* _Exercise materials_:
┄┄┄┄┄┄┄┄┄┄
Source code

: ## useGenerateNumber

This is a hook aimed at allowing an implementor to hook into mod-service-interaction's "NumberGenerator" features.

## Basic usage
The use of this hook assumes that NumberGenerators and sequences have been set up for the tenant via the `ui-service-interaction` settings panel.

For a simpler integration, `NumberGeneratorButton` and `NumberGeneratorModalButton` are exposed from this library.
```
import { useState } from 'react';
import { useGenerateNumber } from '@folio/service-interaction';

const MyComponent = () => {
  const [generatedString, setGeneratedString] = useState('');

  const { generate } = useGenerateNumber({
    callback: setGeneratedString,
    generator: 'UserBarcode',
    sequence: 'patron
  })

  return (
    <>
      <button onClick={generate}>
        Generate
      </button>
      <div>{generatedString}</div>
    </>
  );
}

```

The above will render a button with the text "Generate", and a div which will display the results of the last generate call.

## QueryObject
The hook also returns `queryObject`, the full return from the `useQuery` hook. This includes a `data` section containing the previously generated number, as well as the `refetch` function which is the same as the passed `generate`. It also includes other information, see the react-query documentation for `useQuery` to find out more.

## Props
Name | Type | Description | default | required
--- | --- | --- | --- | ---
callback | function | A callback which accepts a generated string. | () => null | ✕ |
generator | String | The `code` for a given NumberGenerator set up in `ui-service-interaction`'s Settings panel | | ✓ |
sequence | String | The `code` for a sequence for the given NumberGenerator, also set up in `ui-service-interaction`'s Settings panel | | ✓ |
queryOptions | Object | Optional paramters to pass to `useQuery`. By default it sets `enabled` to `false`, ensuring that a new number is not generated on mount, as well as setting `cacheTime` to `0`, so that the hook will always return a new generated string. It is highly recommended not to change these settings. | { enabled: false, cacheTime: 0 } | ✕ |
┄┄┄┄┄┄┄┄┄┄
* _What you need to do_: All the records are to be transcribed exactly, with no line missing.

* _Solution to the exercise_:
Source code

: ## useGenerateNumber

This is a hook aimed at allowing an implementor to hook into mod-service-interaction's "NumberGenerator" features.

## Basic usage
The use of this hook assumes that NumberGenerators and sequences have been set up for the tenant via the `ui-service-interaction` settings panel.

For a simpler integration, `NumberGeneratorButton` and `NumberGeneratorModalButton` are exposed from this library.
```
import { useState } from 'react';
import { useGenerateNumber } from '@folio/service-interaction';

const MyComponent = () => {
  const [generatedString, setGeneratedString] = useState('');

  const { generate } = useGenerateNumber({
    callback: setGeneratedString,
    generator: 'UserBarcode',
    sequence: 'patron
  })

  return (
    <>
      <button onClick={generate}>
        Generate
      </button>
      <div>{generatedString}</div>
    </>
  );
}

```

The above will render a button with the text "Generate", and a div which will display the results of the last generate call.

## QueryObject
The hook also returns `queryObject`, the full return from the `useQuery` hook. This includes a `data` section containing the previously generated number, as well as the `refetch` function which is the same as the passed `generate`. It also includes other information, see the react-query documentation for `useQuery` to find out more.

## Props
Name | Type | Description | default | required
--- | --- | --- | --- | ---
callback | function | A callback which accepts a generated string. | () => null | ✕ |
generator | String | The `code` for a given NumberGenerator set up in `ui-service-interaction`'s Settings panel | | ✓ |
sequence | String | The `code` for a sequence for the given NumberGenerator, also set up in `ui-service-interaction`'s Settings panel | | ✓ |
queryOptions | Object | Optional paramters to pass to `useQuery`. By default it sets `enabled` to `false`, ensuring that a new number is not generated on mount, as well as setting `cacheTime` to `0`, so that the hook will always return a new generated string. It is highly recommended not to change these settings. | { enabled: false, cacheTime: 0 } | ✕ |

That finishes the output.